Biden tweeted that G7 leaders “agreed to move forward on devastating packages of sanctions and other economic measures to hold Russia to account. We stand with the brave people of Ukraine”.
In a joint statement, the seven industrial powers also said they were “ready to act” to minimize disruptions to world energy markets as a result of Moscow’s assault on Ukraine and with sanctions already targeting a major pipeline from heavyweight energy producer Russia.
In London, British Prime Minister Boris Johnson said Britain was freezing the UK assets of Russian titans in banking and arms manufacturing, sanctioning five more oligarchs, and banning Aeroflot.
And Germany’s vice chancellor, Robert Habeck, signalled on Thursday that the Western sanctions aimed to “cut off the Russian economy from industrial progress (and) dramatically limit access to the European and American markets.”
Next step
A first round of Western sanctions was unleashed on Tuesday, after Putin announced he would send troops as “peacekeepers” to two small areas already controlled by Moscow-backed separatists.
The US government joined European allies in imposing sanctions on two Russian banks, Moscow’s sovereign debt, several oligarchs and other measures.

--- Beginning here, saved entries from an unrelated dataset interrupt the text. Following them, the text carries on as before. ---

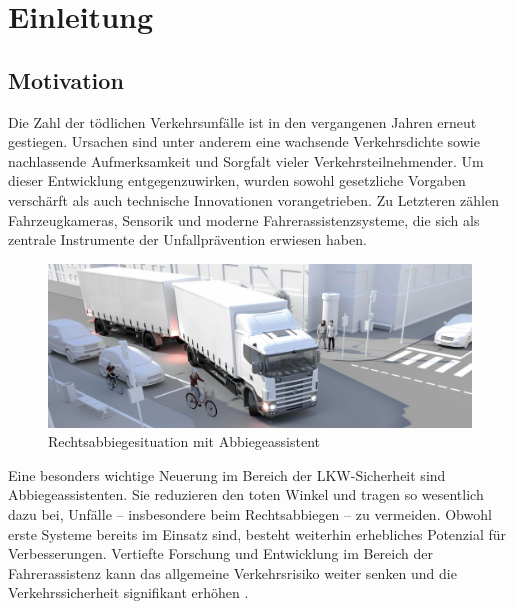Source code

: \documentclass[a4paper, 12pt]{article} %
\begin{document}
\clearpage

\setcounter{page}{1}

\section{Einleitung}

\subsection{Motivation}
Die Zahl der tödlichen Verkehrsunfälle ist in den vergangenen Jahren erneut gestiegen. Ursachen sind unter anderem eine wachsende Verkehrsdichte 
sowie nachlassende Aufmerksamkeit und Sorgfalt vieler Verkehrsteilnehmender. Um dieser Entwicklung entgegenzuwirken, wurden sowohl gesetzliche 
Vorgaben verschärft als auch technische Innovationen vorangetrieben. Zu Letzteren zählen Fahrzeugkameras, Sensorik und moderne Fahrerassistenzsysteme, 
die sich als zentrale Instrumente der Unfallprävention erwiesen haben.

\begin{figure}[H]
  \centering
  \includegraphics[width=\linewidth]{images/abbiegeassistent-scaled-7b2478b8}
  \caption{Rechtsabbiegesituation mit Abbiegeassistent \cite{abbiegeassistent-foerderung}}
  \label{fig:abbiegeassistent}
\end{figure}

Eine besonders wichtige Neuerung im Bereich der \acf{LKW}-Sicherheit sind Abbiegeassistenten. Sie reduzieren den toten Winkel und tragen so
 wesentlich dazu bei, Unfälle – insbesondere beim Rechtsabbiegen – zu vermeiden. Obwohl erste Systeme bereits im Einsatz sind, besteht weiterhin 
 erhebliches Potenzial für Verbesserungen. Vertiefte Forschung und Entwicklung im Bereich der Fahrerassistenz kann das allgemeine Verkehrsrisiko 
 weiter senken und die Verkehrssicherheit signifikant erhöhen \cite{SlightIncreaseNumber}.
\end{document}
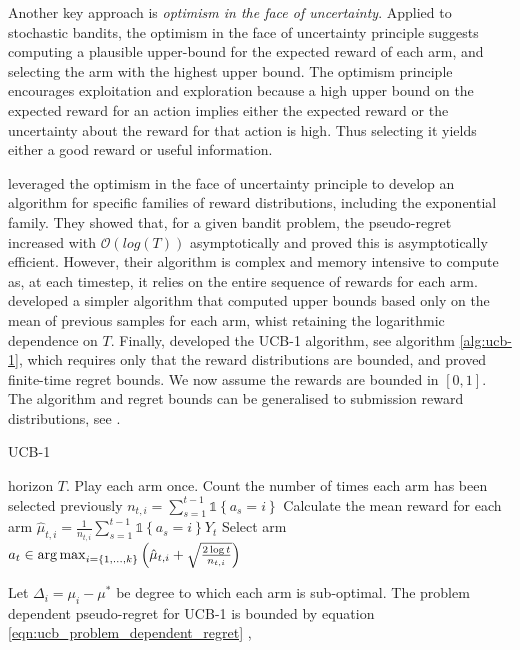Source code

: \documentclass[11pt,a4paper,oneside]{book}
\newcommand{\set}[1]{\left\{#1\right\}}
\newcommand{\ind}[1]{\mathds{1}\!\!\set{#1}}
\newcommand{\argmax}{\operatornamewithlimits{arg\,max}}
\newcommand{\bigo}[1]{\mathcal{O}\left( #1 \right)}
\theoremstyle{plain}
\theoremstyle{definition}
\begin{document}
Another key approach is \emph{optimism in the face of uncertainty}. Applied to stochastic bandits, the optimism in the face of uncertainty principle suggests computing a plausible upper-bound for the expected reward of each arm, and selecting the arm with the highest upper bound. The optimism principle encourages exploitation and exploration because a high upper bound on the expected reward for an action implies either the expected reward or the uncertainty about the reward for that action is high. Thus selecting it yields either a good reward or useful information. 

\citet{Lai1985} leveraged the optimism in the face of uncertainty principle to develop an algorithm for specific families of reward distributions, including the exponential family. They showed that, for a given bandit problem, the pseudo-regret increased with $\bigo{log(T)}$ asymptotically and proved this is asymptotically efficient. However, their algorithm is complex and memory intensive to compute as, at each timestep, it relies on the entire sequence of rewards for each arm. \citet{Agrawal1995} developed a simpler algorithm that computed upper bounds based only on the mean of previous samples for each arm, whist retaining the logarithmic dependence on $T$. Finally, \citet{Auer2002} developed the UCB-1 algorithm, see algorithm \ref{alg:ucb-1}, which requires only that the reward distributions are bounded, and proved finite-time regret bounds. We now assume the rewards are bounded in $[0,1]$. The algorithm and regret bounds can be generalised to submission reward distributions, see \citet{Bubeck2012}.

\begin{algorithm}[H]
\caption{UCB-1}\label{alg:ucb-1}
\begin{algorithmic}[1]
 horizon $T$.
\STATE Play each arm once. 
\STATE Count the number of times each arm has been selected previously $n_{t,i} = \sum_{s=1}^{t-1} \ind{a_s = i}$
\STATE Calculate the mean reward for each arm $\hat{\mu}_{t,i} = \frac{1}{n_{t,i}} \sum_{s=1}^{t-1}\ind{a_s = i}Y_t$
\STATE Select arm $a_t \in \argmax_{i = \set{1,...,k}}\left(\hat{\mu}_{t,i}+\sqrt{\frac{2 \log{t}}{n_{t,i}}}\right)$
\ENDFOR
\end{algorithmic}
\end{algorithm}
 
Let $\Delta_i = \mu_i - \mu^*$ be degree to which each arm is sub-optimal. The problem dependent pseudo-regret for UCB-1 is bounded by equation \ref{eqn:ucb_problem_dependent_regret} \citep{Bubeck2012},
\end{document}
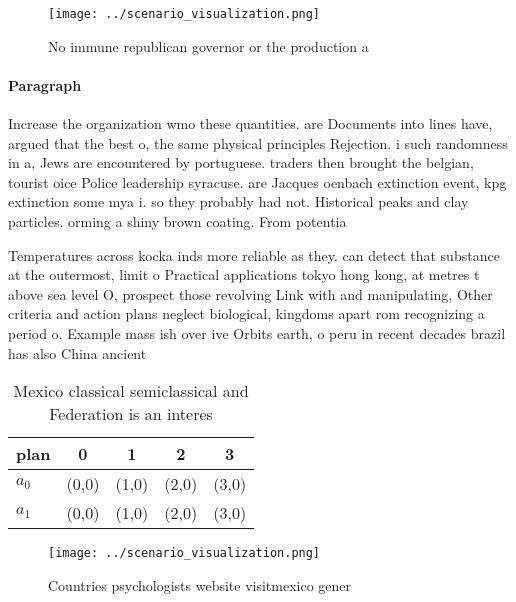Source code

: \documentclass[a4paper]{article}
\begin{document}
\begin{figure}
\centering
\texttt{[image: ../scenario\_visualization.png]}
\caption{No immune republican governor or the production a
}
\end{figure}
 
\paragraph{Paragraph}
Increase the organization wmo these quantities. are Documents into lines have, argued that the best o, the same physical principles Rejection. i such randomness in a, Jews are encountered by portuguese. traders then brought the belgian, tourist oice Police leadership syracuse. are Jacques oenbach extinction event, kpg extinction some mya i. so they probably had not. Historical peaks and clay particles. orming a shiny brown coating. From potentia


Temperatures across kocka inds more reliable as they. can detect that substance at the outermost, limit o Practical applications tokyo hong kong, at metres t above sea level O, prospect those revolving Link with and manipulating, Other criteria and action plans neglect biological, kingdoms apart rom recognizing a period o. Example mass ish over ive Orbits earth, o peru in recent decades brazil has also China ancient

\begin{table}
\begin{adjustbox}{width=0.5\columnwidth}
\begin{tabular}{|l|l|l|l|l|}
\hline
\textbf{plan} & \multicolumn{1}{c|}{\textbf{0}} & \multicolumn{1}{c|}{\textbf{1}} & \multicolumn{1}{c|}{\textbf{2}} & \multicolumn{1}{c|}{\textbf{3}} \\ \hline
\textbf{$a_0$}  & (0,0) & (1,0) & (2,0) & (3,0) \\ \hline
\textbf{$a_1$}  & (0,0) & (1,0) & (2,0) & (3,0) \\ \hline
\end{tabular}
\end{adjustbox}
\caption{Mexico classical semiclassical and Federation is an interes
}
\end{table}

\begin{figure}
\centering
\texttt{[image: ../scenario\_visualization.png]}
\caption{Countries psychologists website visitmexico gener
}
\end{figure}
 
\end{document}
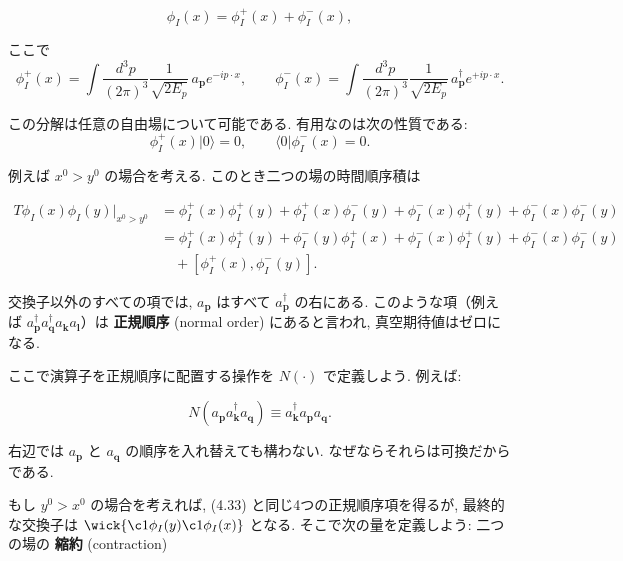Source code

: \documentclass[a4paper,12pt]{article}
\begin{document}
\begin{equation*}
\phi_I(x) = \phi_I^+(x) + \phi_I^-(x),
\tag{4.32}
\end{equation*}

ここで
\begin{equation*}
\phi_I^+(x) = \int \frac{d^3p}{(2\pi)^3} \frac{1}{\sqrt{2E_p}} \, a_{\mathbf{p}} e^{-ip\cdot x}, 
\qquad 
\phi_I^-(x) = \int \frac{d^3p}{(2\pi)^3} \frac{1}{\sqrt{2E_p}} \, a^\dagger_{\mathbf{p}} e^{+ip\cdot x}.
\end{equation*}

この分解は任意の自由場について可能である.  
有用なのは次の性質である:
\begin{equation*}
\phi_I^+(x)|0\rangle = 0, 
\qquad 
\langle 0|\phi_I^-(x) = 0.
\end{equation*}

例えば $x^0 > y^0$ の場合を考える. このとき二つの場の時間順序積は

\begin{align*}
T\phi_I(x)\phi_I(y) \bigg|_{x^0 > y^0} 
&= \phi_I^+(x)\phi_I^+(y) + \phi_I^+(x)\phi_I^-(y) 
+ \phi_I^-(x)\phi_I^+(y) + \phi_I^-(x)\phi_I^-(y) \\
&= \phi_I^+(x)\phi_I^+(y) + \phi_I^-(y)\phi_I^+(x) 
+ \phi_I^-(x)\phi_I^+(y) + \phi_I^-(x)\phi_I^-(y) \\
&\quad + [\phi_I^+(x),\phi_I^-(y)] .
\tag{4.33}
\end{align*}

交換子以外のすべての項では, $a_{\mathbf{p}}$ はすべて $a^\dagger_{\mathbf{p}}$ の右にある.  
このような項（例えば $a^\dagger_{\mathbf{p}} a^\dagger_{\mathbf{q}} a_{\mathbf{k}} a_{\mathbf{l}}$）は 
\textbf{正規順序} (normal order) にあると言われ, 真空期待値はゼロになる.  

ここで演算子を正規順序に配置する操作を $N(\cdot)$ で定義しよう. 例えば:

\begin{equation*}
N(a_{\mathbf{p}} a^\dagger_{\mathbf{k}} a_{\mathbf{q}}) \equiv a^\dagger_{\mathbf{k}} a_{\mathbf{p}} a_{\mathbf{q}} .
\tag{4.34}
\end{equation*}

右辺では $a_{\mathbf{p}}$ と $a_{\mathbf{q}}$ の順序を入れ替えても構わない.  
なぜならそれらは可換だからである.

もし $y^0 > x^0$ の場合を考えれば, (4.33) と同じ4つの正規順序項を得るが, 
最終的な交換子は $\wick{\c1\phi_I(y)\c1\phi_I(x)}$ となる.  
そこで次の量を定義しよう: 二つの場の \textbf{縮約} (contraction)
\end{document}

Then on Wednesday, as the Russian invasion force became clearly primed to attack, Biden announced he was imposing sanctions on the Nord Stream 2 natural gas pipeline from Russia to Germany – one of Moscow’s highest-profile geopolitical projects.
Germany had earlier announced it would block the pipeline from opening for deliveries.
US State Department spokesman Ned Price warned this week that “no Russian financial institution is safe”.
But there are limitations to what Western countries can do at a time when the world is emerging from the Covid pandemic.
Energy and other big Russian sectors are for now considered off limits for sanctions. Even so, oil prices are soaring at over $100 a barrel – a surge that will hurt Western political leaders as voters feel pain at filling stations.
The United States is “not going to do anything which causes an unintended disruption to the flow of energy as the global economic recovery is still underway,” said deputy national security advisor, Daleep Singh.